ABOUT THIS EXERCISE => In the listing that follows, the range to quote begins at the line that has "І і III, вже" and ends after the line that has "обігу товарового капіталу, тут"; quote it verbatim and add nothing.

EXTRACTED INFORMATION =>
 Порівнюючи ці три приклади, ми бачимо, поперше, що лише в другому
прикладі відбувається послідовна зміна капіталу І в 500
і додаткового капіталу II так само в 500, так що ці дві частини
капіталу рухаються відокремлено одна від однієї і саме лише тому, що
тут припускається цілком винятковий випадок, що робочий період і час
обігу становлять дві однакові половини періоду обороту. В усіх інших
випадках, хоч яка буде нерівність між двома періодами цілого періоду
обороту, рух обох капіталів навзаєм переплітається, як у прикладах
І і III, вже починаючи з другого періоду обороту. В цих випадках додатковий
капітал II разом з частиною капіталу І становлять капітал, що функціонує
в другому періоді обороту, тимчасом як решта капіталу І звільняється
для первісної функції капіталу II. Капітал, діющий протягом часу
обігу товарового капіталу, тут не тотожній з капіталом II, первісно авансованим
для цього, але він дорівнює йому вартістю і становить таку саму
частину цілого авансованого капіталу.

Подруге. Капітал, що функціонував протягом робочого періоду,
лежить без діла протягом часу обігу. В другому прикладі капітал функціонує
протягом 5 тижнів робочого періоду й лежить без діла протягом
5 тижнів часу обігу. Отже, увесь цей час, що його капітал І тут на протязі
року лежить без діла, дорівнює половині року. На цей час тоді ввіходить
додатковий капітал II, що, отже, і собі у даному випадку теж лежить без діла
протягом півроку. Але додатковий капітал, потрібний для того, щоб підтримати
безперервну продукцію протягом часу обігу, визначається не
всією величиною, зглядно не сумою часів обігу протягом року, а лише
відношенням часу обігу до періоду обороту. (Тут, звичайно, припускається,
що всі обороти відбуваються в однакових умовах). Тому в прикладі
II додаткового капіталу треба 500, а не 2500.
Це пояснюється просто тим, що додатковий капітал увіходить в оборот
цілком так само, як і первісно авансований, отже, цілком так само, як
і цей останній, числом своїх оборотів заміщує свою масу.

RESULT OF THIS TASK =>
І і III, вже починаючи з другого періоду обороту. В цих випадках додатковий
капітал II разом з частиною капіталу І становлять капітал, що функціонує
в другому періоді обороту, тимчасом як решта капіталу І звільняється
для первісної функції капіталу II. Капітал, діющий протягом часу
обігу товарового капіталу, тут не тотожній з капіталом II, первісно авансованим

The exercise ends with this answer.